--- EXERCISE INPUT ---
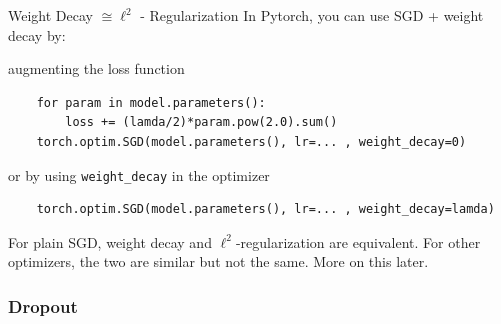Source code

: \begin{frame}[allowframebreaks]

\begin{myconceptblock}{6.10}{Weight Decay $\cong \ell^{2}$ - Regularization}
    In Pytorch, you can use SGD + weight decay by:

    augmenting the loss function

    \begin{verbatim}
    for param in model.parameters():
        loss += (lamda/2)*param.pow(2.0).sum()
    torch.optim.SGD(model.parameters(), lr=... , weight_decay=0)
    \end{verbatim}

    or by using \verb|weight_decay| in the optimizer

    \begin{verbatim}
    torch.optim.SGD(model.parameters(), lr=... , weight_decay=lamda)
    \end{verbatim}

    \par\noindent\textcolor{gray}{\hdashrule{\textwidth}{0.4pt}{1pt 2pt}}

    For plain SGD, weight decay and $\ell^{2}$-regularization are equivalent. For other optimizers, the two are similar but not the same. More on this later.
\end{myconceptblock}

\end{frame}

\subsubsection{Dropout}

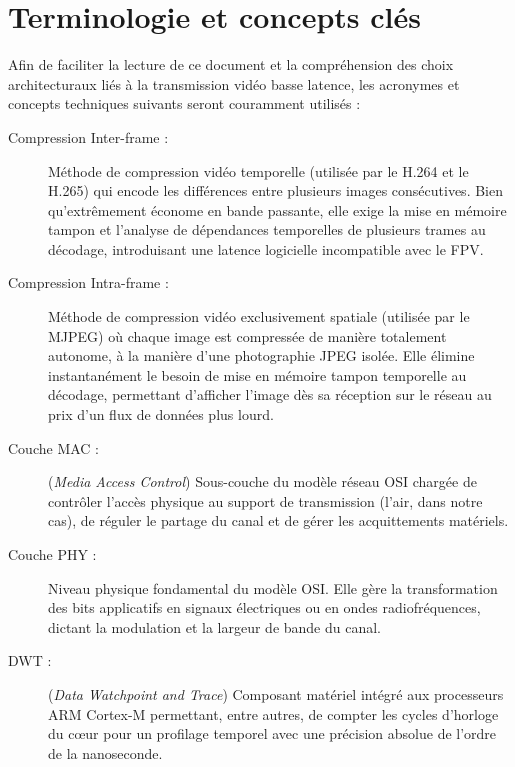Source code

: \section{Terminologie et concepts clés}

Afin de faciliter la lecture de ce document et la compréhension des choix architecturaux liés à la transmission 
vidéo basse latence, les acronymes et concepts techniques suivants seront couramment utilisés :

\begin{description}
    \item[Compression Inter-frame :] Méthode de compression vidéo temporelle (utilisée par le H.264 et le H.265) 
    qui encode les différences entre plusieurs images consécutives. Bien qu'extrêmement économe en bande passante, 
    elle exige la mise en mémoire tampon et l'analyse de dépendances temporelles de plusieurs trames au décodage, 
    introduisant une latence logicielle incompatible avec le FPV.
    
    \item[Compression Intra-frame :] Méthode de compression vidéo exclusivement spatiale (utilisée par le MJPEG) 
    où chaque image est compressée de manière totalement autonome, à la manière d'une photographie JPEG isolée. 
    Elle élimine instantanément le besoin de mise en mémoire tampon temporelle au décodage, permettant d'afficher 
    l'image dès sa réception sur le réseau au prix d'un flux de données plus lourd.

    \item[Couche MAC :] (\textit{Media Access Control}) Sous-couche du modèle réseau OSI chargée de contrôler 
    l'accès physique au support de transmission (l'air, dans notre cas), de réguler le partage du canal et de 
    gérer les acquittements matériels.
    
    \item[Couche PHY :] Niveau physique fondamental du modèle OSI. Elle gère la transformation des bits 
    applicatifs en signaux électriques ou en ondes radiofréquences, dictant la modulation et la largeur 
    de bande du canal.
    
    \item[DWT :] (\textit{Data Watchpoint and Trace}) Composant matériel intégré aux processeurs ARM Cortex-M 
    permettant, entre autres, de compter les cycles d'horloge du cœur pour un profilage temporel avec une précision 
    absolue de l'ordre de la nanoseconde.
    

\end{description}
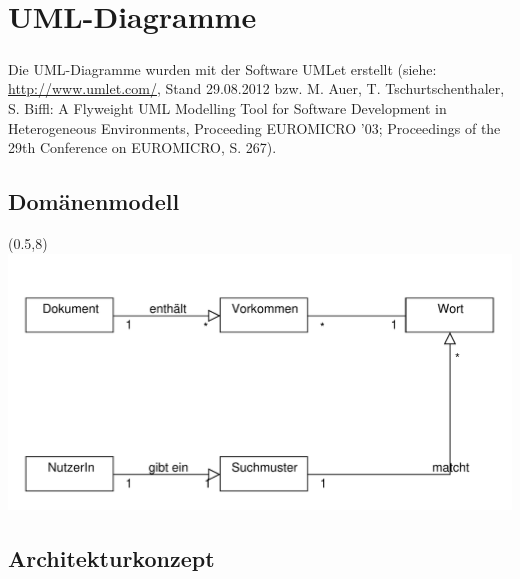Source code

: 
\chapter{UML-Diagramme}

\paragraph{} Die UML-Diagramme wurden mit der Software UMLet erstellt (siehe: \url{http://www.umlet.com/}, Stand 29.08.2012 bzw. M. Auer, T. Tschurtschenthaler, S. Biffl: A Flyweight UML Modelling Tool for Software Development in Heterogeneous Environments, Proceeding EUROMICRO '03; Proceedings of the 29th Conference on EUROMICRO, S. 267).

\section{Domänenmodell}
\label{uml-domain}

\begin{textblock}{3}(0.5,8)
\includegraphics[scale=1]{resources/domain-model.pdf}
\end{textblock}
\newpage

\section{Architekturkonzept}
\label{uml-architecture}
---
--- EXERCISE INPUT ---
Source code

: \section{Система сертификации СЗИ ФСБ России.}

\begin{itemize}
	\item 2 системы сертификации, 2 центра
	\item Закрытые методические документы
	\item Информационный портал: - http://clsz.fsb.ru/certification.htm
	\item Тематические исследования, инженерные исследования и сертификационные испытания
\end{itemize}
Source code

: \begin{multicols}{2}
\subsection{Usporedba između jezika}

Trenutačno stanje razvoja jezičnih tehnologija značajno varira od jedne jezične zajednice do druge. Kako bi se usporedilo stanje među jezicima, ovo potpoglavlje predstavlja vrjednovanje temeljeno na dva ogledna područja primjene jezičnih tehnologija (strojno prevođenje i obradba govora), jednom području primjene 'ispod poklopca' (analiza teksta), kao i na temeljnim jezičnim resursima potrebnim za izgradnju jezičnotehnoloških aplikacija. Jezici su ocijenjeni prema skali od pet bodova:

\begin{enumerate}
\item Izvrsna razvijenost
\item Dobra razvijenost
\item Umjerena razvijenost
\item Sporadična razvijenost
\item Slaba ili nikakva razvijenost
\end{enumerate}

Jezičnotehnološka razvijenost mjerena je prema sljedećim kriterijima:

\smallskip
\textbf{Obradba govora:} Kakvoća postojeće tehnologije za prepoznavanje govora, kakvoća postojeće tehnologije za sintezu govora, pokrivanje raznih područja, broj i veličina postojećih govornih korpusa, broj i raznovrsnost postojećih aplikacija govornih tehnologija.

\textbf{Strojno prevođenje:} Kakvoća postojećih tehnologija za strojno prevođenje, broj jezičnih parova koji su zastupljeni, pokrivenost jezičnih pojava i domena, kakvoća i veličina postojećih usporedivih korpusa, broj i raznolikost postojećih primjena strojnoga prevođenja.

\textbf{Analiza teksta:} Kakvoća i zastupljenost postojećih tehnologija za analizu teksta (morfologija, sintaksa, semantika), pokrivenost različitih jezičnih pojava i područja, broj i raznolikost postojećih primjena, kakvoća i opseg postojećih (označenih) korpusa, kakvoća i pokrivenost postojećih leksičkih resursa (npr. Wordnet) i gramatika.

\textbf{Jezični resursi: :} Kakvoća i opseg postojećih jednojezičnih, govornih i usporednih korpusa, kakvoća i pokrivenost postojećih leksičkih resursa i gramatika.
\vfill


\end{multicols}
---
_WHAT TO WORK ON_: The range runs from the line above containing "et le H.265)" to the line containing "introduisant une latence", inclusive. Restate those lines word for word and no others.

_THE ANSWER_:
    \item[Compression Inter-frame :] Méthode de compression vidéo temporelle (utilisée par le H.264 et le H.265) 
    qui encode les différences entre plusieurs images consécutives. Bien qu'extrêmement économe en bande passante, 
    elle exige la mise en mémoire tampon et l'analyse de dépendances temporelles de plusieurs trames au décodage, 
    introduisant une latence logicielle incompatible avec le FPV.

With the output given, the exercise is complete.